Actually, the cropping isn't done in the theatre, its done by the director and the editor in post production to cut the frames to how the director intended. They go through the negatives, and decide where to crop off, if the directors done his job, then the frame shouldn't really jump around the open matte negative and should cut off the redundant top and bottom.
I think with total recall, Mr Show Girls print, the one he supervised editing on, will be the widescreen one. The other will be done for TV/DVD by someone without his authorisation (if its anything like 90% of this crap happens). Thusly, the better in my opinion is by far widescreen (taking the assumption that the 4:3 takes the redundant matting), since the data in the vertical is redundant unless Mr Show Girls was doing a sloppy job, and the widescreen represents the human field of vision, its more favourable gain information in the horizontal since, that information is more 'useful' in representing what we should see and isn't awkward to view.
If he's filmed it with information happening at the top and bottom, then he's really messed up and zoomed in too far. I hate action happening at the top and bottom of the screen because you have to move your eyes up to see the info. As an experiment, notice how far you can see things to the left and right and up and down. You can see a lot further in the horizontal without moving your pov than you can in the vertical. I get annoyed when I see stuff happening that's just outside your vision and you have to move your eyes all over the place to see whats happening
Normally gives me a headache after an hour of it
edit:
some articles here I have read in the past and found interesting regarding the many formats.

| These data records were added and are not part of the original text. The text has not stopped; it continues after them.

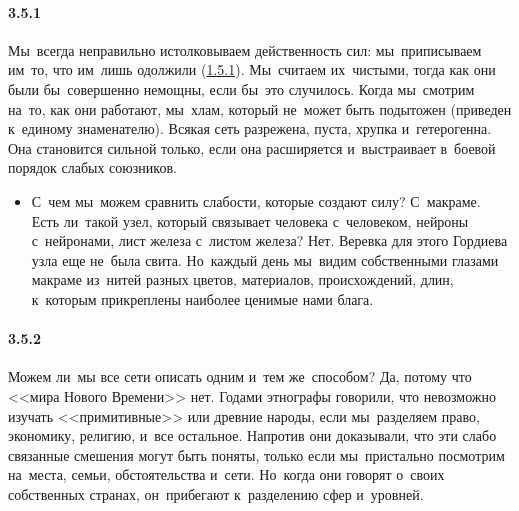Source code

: \paragraph{3.5.1}\hypertarget{par:3.5.1}{} Мы~всегда неправильно истолковываем действенность сил: мы~приписываем им~то, что им~лишь одолжили (\hyperlink{par:1.5.1}{1.5.1}). Мы~считаем их~чистыми, тогда как они были бы~совершенно немощны, если бы~это случилось. Когда мы~смотрим на~то, как они работают, мы~хлам, который не~может быть подытожен (приведен к~единому знаменателю). Всякая сеть разрежена, пуста, хрупка и~гетерогенна. Она становится сильной только, если она расширяется и~выстраивает в~боевой порядок слабых союзников. 
	\begin{itemize}
	\item 
 С~чем мы~можем сравнить слабости, которые создают силу? С~макраме. Есть ли~такой узел, который связывает человека с~человеком, нейроны с~нейронами, лист железа с~листом железа? Нет. Веревка для этого Гордиева узла еще не~была свита. Но~каждый день мы~видим собственными глазами макраме из~нитей разных цветов, материалов, происхождений, длин, к~которым прикреплены наиболее ценимые нами блага.
	\end{itemize}

\paragraph{3.5.2}\hypertarget{par:3.5.2}{} Можем ли~мы все сети описать одним и~тем же~способом? Да, потому что <<мира Нового Времени>> нет.
Годами этнографы говорили, что невозможно изучать <<примитивные>> или древние народы, если мы~разделяем право, экономику, религию, и~все остальное. Напротив они доказывали, что эти слабо связанные смешения могут быть поняты, только если мы~пристально посмотрим на~места, семьи, обстоятельства и~сети. Но~когда они говорят о~своих собственных странах, он~прибегают к~разделению сфер и~уровней.
 

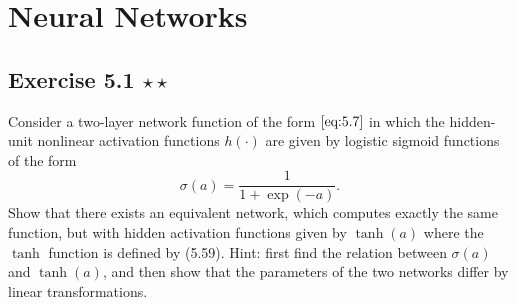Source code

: \chapter{Neural Networks}

\section*{Exercise 5.1 $\star \star$}
Consider a two-layer network function of the form $\eqref{eq:5.7}$ 
in which the hidden-unit nonlinear activation functions $h(\cdot)$ 
are given by logistic sigmoid functions of the form
\begin{equation}\label{eq:5.191}\tag{5.191}
    \sigma(a) = \frac{1}{1 + \exp(-a)}.
\end{equation}
Show that there exists an equivalent network, which computes 
exactly the same function, but with hidden activation functions
given by $\tanh(a)$ where the $\tanh$ function is defined by
(5.59). Hint: first find the relation between $\sigma(a)$ 
and $\tanh(a)$, and then show that the parameters of the two
networks differ by linear transformations.

\vspace{1em}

http://www.thedigitalbits.com/articles/anamorphic/
here's just a quick, why widescren exists, and the best way of presenting it slideshow:
http://www.dvdweb.co.uk/information/anamorphic.htm
Cameras capture in 4:3, there's some that don't now, but the cropped area was never intended to be viewed., that's the assumption I use. There are rare instances where the director didn't have an AR in mind and thusly the info isn't waste in the frame, in that case open matte is more favourable, even though it isn't as comforable to view (given it doesn't represent the field of vision, it is notably harder to view what happens at the top and bottom of the frame than the left and right).